WHAT TO WORK ON -
In the material below, list every line carrying the string "cdot".

RECORDS TO PROCESS -
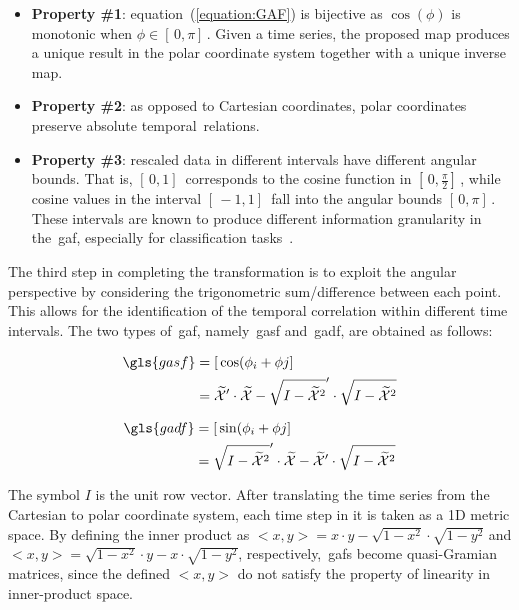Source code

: \begin{itemize}[leftmargin=*,labelsep=5.8mm]
\item \textbf{{Property \#1}}: equation~(\ref{equation:GAF}) is bijective as $\cos(\phi)$ is monotonic when $\phi \in [\,0,\pi]\,$. Given a time series, the proposed map produces a unique result in the polar coordinate system together with a unique inverse map. 
\item \textbf{{Property \#2}}: as opposed to Cartesian coordinates, polar coordinates preserve absolute temporal~relations.
\item \textbf{{Property \#3}}: rescaled data in different intervals have different angular bounds. That is, $[\,0,1]\,$ corresponds to the cosine function in $[\,0,\frac{\pi}{2}]\,$, while cosine values in the interval $[\,-1,1]\,$ fall into the angular bounds $[\,0,\pi]\,$. These intervals are known to produce different information granularity in the~\gls{gaf}, especially for classification tasks~\citep{wang_imaging_2015}.
\end{itemize}

The third step in completing the transformation is to exploit the angular perspective by considering the trigonometric sum/difference between each point. This allows for the identification of the temporal correlation within different time intervals. The two types of~\gls{gaf}, namely~\gls{gasf} and~\gls{gadf}, are obtained as follows:

\begin{equation}
    \begin{aligned}
    \gls{gasf} &= [\,\cos(\phi_{i} + \phi{j}]\, \\
    	 &= \widetilde{\mathcal{X}}' \cdot \widetilde{\mathcal{X}} - \sqrt{I-\widetilde{\mathcal{X}}^2}' \cdot \sqrt{I-\widetilde{\mathcal{X}}^2}
    \end{aligned}
\end{equation}

\begin{equation}
    \begin{aligned}
    \gls{gadf} &= [\,\sin(\phi_{i} + \phi{j}]\, \\
    	 &= \sqrt{I-\widetilde{\mathcal{X}}^2}' \cdot \widetilde{\mathcal{X}} - \widetilde{\mathcal{X}}' \cdot \sqrt{I-\widetilde{\mathcal{X}}^2}\\
    \end{aligned}
\end{equation}

The symbol $I$ is the unit row vector. After translating the time series from the Cartesian to polar coordinate system, each time step in it is taken as a 1D metric space. By defining the inner product as $<x,y> = x \cdot y - \sqrt{1-x^2} \cdot \sqrt{1-y^2}$ and $<x,y> = \sqrt{1-x^2} \cdot y - x \cdot \sqrt{1-y^2}$, respectively,~\gls{gaf}s become {quasi-Gramian} matrices, since the defined $<x,y>$ do not satisfy the property of linearity in inner-product space.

FINISHED EXERCISE -
    	 &= \widetilde{\mathcal{X}}' \cdot \widetilde{\mathcal{X}} - \sqrt{I-\widetilde{\mathcal{X}}^2}' \cdot \sqrt{I-\widetilde{\mathcal{X}}^2}
    	 &= \sqrt{I-\widetilde{\mathcal{X}}^2}' \cdot \widetilde{\mathcal{X}} - \widetilde{\mathcal{X}}' \cdot \sqrt{I-\widetilde{\mathcal{X}}^2}\\
The symbol $I$ is the unit row vector. After translating the time series from the Cartesian to polar coordinate system, each time step in it is taken as a 1D metric space. By defining the inner product as $<x,y> = x \cdot y - \sqrt{1-x^2} \cdot \sqrt{1-y^2}$ and $<x,y> = \sqrt{1-x^2} \cdot y - x \cdot \sqrt{1-y^2}$, respectively,~\gls{gaf}s become {quasi-Gramian} matrices, since the defined $<x,y>$ do not satisfy the property of linearity in inner-product space.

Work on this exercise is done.